少なくとも、息子と呼びかけるのであれば。
それを裏切ることは許されない。
その行動に筋が通っていると言うのか。
自分が道具として使われることに感謝をして、恨むことを筋違いだと。
責めるにも、相手はくたばって。
しかももう一人の息子を庇ってくたばって。
その命をかけて守った息子の為に、再び死ねと言い切った。
そんな男を恨むのは筋違いだと?
何よりも居たたまれないのは。
そんな男に見切りをつけて切り捨ててしまえばいいのに、囚われたまま動けないこの馬鹿のどうしようのなさで。

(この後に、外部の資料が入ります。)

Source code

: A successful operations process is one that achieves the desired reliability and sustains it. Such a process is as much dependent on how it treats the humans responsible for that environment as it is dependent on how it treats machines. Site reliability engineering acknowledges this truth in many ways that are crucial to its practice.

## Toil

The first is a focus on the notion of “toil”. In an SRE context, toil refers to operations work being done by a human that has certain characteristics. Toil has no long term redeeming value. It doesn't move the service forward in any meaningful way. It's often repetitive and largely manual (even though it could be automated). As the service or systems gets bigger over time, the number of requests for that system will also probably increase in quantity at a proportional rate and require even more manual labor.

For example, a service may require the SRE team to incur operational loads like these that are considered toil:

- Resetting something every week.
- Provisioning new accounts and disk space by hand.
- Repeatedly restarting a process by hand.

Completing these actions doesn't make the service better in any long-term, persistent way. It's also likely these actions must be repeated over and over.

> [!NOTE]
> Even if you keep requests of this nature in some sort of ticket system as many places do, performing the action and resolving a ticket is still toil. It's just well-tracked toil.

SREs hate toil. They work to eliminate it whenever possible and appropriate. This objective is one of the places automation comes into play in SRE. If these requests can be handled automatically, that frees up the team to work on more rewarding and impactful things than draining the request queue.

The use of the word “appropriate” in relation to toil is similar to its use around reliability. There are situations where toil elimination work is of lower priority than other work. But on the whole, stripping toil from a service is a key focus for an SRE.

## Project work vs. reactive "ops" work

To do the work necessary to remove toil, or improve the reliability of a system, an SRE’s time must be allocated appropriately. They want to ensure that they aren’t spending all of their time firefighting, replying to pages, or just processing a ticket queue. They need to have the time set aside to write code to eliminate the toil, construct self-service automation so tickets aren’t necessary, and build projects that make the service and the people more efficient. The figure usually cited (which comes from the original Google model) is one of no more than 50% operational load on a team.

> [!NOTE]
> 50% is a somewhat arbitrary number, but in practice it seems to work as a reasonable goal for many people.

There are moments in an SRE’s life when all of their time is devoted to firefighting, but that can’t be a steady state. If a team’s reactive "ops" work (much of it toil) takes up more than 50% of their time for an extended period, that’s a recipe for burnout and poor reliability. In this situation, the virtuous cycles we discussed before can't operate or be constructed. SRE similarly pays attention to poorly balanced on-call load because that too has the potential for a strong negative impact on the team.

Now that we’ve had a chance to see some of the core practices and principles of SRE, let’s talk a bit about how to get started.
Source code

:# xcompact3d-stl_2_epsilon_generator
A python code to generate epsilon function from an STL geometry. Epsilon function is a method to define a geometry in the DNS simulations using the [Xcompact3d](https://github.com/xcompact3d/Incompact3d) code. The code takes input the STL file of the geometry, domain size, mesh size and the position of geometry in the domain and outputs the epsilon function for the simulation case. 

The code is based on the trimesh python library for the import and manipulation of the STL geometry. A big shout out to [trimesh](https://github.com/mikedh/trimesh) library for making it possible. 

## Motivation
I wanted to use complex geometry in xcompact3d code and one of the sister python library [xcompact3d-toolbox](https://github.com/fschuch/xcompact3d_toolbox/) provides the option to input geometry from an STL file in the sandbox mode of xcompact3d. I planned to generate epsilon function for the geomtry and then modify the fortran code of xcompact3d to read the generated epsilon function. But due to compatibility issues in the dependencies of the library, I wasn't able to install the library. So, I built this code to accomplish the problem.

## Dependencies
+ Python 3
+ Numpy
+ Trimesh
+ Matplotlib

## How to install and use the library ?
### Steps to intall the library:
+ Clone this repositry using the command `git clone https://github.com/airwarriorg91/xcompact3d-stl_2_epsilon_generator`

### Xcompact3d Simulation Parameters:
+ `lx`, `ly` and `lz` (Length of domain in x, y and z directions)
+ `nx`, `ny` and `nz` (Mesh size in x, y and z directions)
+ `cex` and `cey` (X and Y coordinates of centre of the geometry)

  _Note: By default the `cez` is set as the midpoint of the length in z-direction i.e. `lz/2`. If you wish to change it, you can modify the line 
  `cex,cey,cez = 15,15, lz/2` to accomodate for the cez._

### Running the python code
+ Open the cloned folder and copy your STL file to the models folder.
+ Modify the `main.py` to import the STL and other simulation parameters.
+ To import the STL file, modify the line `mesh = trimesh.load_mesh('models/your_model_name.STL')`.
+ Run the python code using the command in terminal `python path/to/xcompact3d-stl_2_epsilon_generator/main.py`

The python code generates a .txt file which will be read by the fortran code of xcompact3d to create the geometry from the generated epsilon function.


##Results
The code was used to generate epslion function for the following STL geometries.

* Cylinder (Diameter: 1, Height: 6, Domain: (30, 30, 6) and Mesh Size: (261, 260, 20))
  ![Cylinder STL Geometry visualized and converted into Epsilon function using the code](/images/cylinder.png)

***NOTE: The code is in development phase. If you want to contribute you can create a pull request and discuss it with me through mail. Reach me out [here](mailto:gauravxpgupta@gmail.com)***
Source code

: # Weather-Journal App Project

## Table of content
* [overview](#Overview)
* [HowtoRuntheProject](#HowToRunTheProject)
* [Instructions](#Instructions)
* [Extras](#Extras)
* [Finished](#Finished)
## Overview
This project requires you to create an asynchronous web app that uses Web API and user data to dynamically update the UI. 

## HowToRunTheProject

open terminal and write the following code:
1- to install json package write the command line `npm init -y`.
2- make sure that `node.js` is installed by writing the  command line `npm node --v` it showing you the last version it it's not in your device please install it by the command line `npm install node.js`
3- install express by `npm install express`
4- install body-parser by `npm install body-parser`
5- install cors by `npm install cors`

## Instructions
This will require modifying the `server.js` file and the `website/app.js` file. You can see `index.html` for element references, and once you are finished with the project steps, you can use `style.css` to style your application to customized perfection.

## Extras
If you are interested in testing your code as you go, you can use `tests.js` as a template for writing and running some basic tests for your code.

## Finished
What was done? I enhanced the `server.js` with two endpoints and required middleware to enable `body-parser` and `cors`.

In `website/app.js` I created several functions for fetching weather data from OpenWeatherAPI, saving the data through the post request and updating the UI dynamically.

それでも未だ尚、痛ましいまでの忠誠を誓い続けるこの馬鹿の、本当にどうしようもないまでの盲目さで。
俺は深く溜息をつく。
他に何かあったのなら。
バランを切り捨てて、生きていけるのだろう。
だけどこいつにはバランしかいなかったから。
それだけが世界の全てだったから。
だからこんな風に、恨むことも出来ず、死ぬことも出来ず、ただ危うい淵でふらふらと諦観しながら『終わり』を待ち続けるしか出来ないのだ。
「筋違いだろうが…
恨めば…生きることが出来るよ」
それは、俺の経験談だ。
恨めば、それを気力に生きることが出来る。
それだけを糧に、世界にしがみつける。
怒りはそれだけの力を生みだすことが出来るから。
だが。
ラーハルトは口角をほんの少しだけ上げて。微かな笑いを浮かべる。
いつもの嫌味な笑みじゃなく、何処か泣きそうな酷薄な笑みを。
「恨まなくとも、生きてんじゃねぇか。今」
これから先、こいつに何か与えることが出来るだろうか?
こいつに世界を与えてやることが出来るだろうか?
ほんの少しでもいい。
生き返ったことを、ほんの少しでも感謝出来れば。
このまま、やつれ朽ちていったとしても。一瞬でも、生き返ったこの世界で楽しいと思えるような何かを。
俺は親友として、何か与えてやりたい。
「んな顔すんなよ」
ラーハルトは笑いながら。
俺は情けなくなる程の無力を噛み締めながら。
掴んでいた腕は、俺の体温が移って。
まるで同化したかのような錯覚を覚える。
俺たちの魂はとてもよく似ていて。
時々、その似ている部分に感化されて俺はこいつとの境界線を見誤る。
そして、痛感するのだ。
この似て否なる魂を。
ドラゴンよ。
お前がこいつに遺したのは終わりの見えない煉獄に他ならない。
そして俺の腕は、あまりに遠くて届かないのだ。
未だ尚、自分を突き落としたその腕だけを求め、仰いでるこの男には。
お前以外の救いなど、無価値に等しいのだ。
無力を噛み締める以外に何が出来る?
俺はこの男の横で、ただ苦しんでるこいつを傍観する以外に何が出来る?
掴んだ腕に力を込めて。
「なぁ…お前はそう言うが
俺は恨めしいよ…」と
俺はぽつりと本音を落とす。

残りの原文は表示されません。